Questionable "traditions"

From Meghan, the ladies of Slate's DoubleX debate the question, "Which wedding tradition do you wish were abolished?"
Hanna Rosin: I would definitely say the throwing of the bouquet. In the last few weddings I've been to—even the ones for more conservative friends—there is a strong ambivalence hanging over this moment. The ladies gather shame-faced in the corner and the bride gives a limp, embarrassed toss. In each case the flowers landed on the floor, as the women were too embarrassed to catch them. The age when women want to get married is not over. But the age when women proudly display a grasping eagerness to do so is long past.
I've previously posted how I love Saipua's flower arrangements, as well as the idea of button or felt flower bouquets, so I suppose whether I do a bouquet toss (assuming I do get a bouquet) will be dependent on how invested I feel in the bouquet itself (and therefore don't want it to get damaged) and whether more than three (enough to make a small crowd) of my girl friends feel really strongly about it.
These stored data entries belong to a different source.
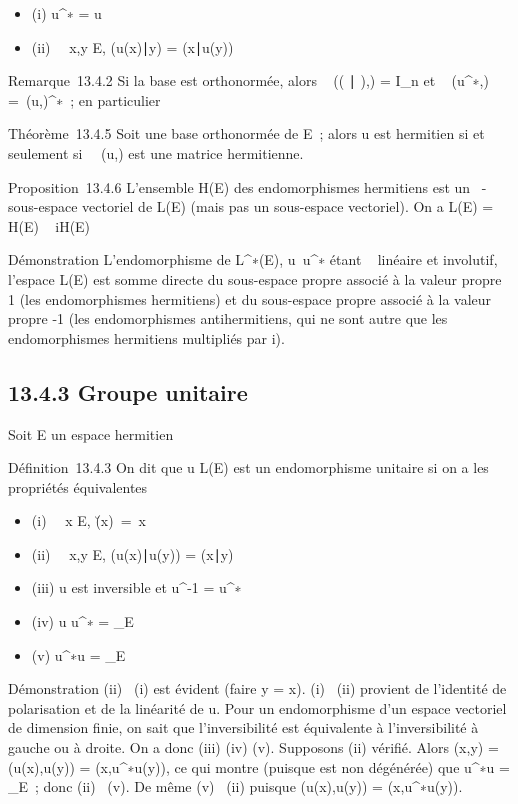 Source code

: \documentclass[]{article}
\begin{document}
\begin{itemize}
\itemsep1pt\parskip0pt
\item
  (i) u^∗ = u
\item
  (ii) \forall~~x,y \in E,
  (u(x)∣y) =
  (x∣u(y))
\end{itemize}

Remarque~13.4.2 Si la base  est orthonormée, alors
\mathrmMat~ ((
∣ ),) = I_n et
\mathrmMat~
(u^∗,) =\
\mathrmMat (u,)^∗~; en particulier

Théorème~13.4.5 Soit  une base orthonormée de E~; alors u est hermitien
si et seulement
si~\mathrmMat~ (u,) est une
matrice hermitienne.

Proposition~13.4.6 L'ensemble H(E) des endomorphismes hermitiens est un
\mathbb{R}~-sous-espace vectoriel de L(E) (mais pas un \mathbb{C} sous-espace vectoriel).
On a L(E) = H(E) \oplus~ iH(E)

Démonstration L'endomorphisme de L^∗(E),
u\mapsto~u^∗ étant ~ linéaire et
involutif, l'espace L(E) est somme directe du sous-espace propre associé
à la valeur propre 1 (les endomorphismes hermitiens) et du sous-espace
propre associé à la valeur propre -1 (les endomorphismes antihermitiens,
qui ne sont autre que les endomorphismes hermitiens multipliés par i).

\subsection{13.4.3 Groupe unitaire}

Soit E un espace hermitien

Définition~13.4.3 On dit que u \in L(E) est un endomorphisme unitaire si
on a les propriétés équivalentes

\begin{itemize}
\itemsep1pt\parskip0pt
\item
  (i) \forall~~x \in E,
  \u(x)\
  =\ x\
\item
  (ii) \forall~~x,y \in E,
  (u(x)∣u(y)) =
  (x∣y)
\item
  (iii) u est inversible et u^-1 = u^∗
\item
  (iv) u \cdot u^∗ = \mathrmId_E
\item
  (v) u^∗\cdot u = \mathrmId_E
\end{itemize}

Démonstration (ii) \rigtharrow~(i) est évident (faire y = x). (i) \rigtharrow~(ii) provient de
l'identité de polarisation et de la linéarité de u. Pour un
endomorphisme d'un espace vectoriel de dimension finie, on sait que
l'inversibilité est équivalente à l'inversibilité à gauche ou à droite.
On a donc (iii) \Leftrightarrow (iv)
\Leftrightarrow (v). Supposons (ii) vérifié. Alors \phi(x,y) =
\phi(u(x),u(y)) = \phi(x,u^∗\cdot u(y)), ce qui montre (puisque \phi est
non dégénérée) que u^∗\cdot u =
\mathrmId_E~; donc (ii) \rigtharrow~(v). De même (v)
\rigtharrow~(ii) puisque \phi(u(x),u(y)) = \phi(x,u^∗\cdot u(y)).
\end{document}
It does seem to be a "tradition" that has a slightly unsavory tinge to it but if I don't care about preserving the bouquet too much and there are guests who really want to partake, including guys, then at this point I don't feel particularly strongly about it.

Other items of interest:
  • "No one needs a little box of chocolates with the couple's name on it." - Ha! In one random wedding magazine I picked, the bride was a watch designer so they gave all the guests a custom watch design with the name of the couple and the date of the wedding on the back. ?!??????
  • "Extensive hors d'oeuvre spreads followed by massive, plated meals. Your guests just feel guilty about the wasted food, and then they're too bloated to dance." - undesireable and unaffordable
  • "The one I hate most is a relatively new invention: the unity candle. It's meant to symbolize the joining of two families, but isn't that what the wedding itself is? Really, these elaborate, pricey candles just add to the cost of the event and make the ceremony longer." - Ha, I can just imagine now Dan's speechlessness if I were to suggest a New Age-y thing like a unity candle that also costs way more than its worth
  • "And instead of having my father "give me away," I had both my parents walk down the aisle with me. It wasn't a "passing off," but symbolized, at least to us, the journey they had guided me on from my birth up to that point, and how they were there for me at the biggest moment of my life and always would be." - Yes. Also Martha said this is a Jewish tradition, props to them for that.
  • "But I will say that I enjoy a lot of the pageantry at other people's weddings and seeing how their personal style gets expressed (or, more often, crushed beneath conformity and family pressure)." - We are not pageantry kind of people, pretty far from it, actually (see A Practical Wedding's wise words on 'Your wedding is not a show' and 'Your wedding is not an imposition').
Pretty much all the effort that I'm putting in is precisely to avoid the being crushed by conformity and family pressure. I would love to have a totally equal sharing of the planning with Dan, but the issue is that he doesn't really have a problem with conforming to family pressure except if it's going to be a lot more expensive to do so. So I'm a bit of a fish swimming against the current here, but I am supported by all the modern, independent female friends instead. Thank you.

5 comments:

Mrs T said...

Hi, thanks for stopping by my blog and for your comment!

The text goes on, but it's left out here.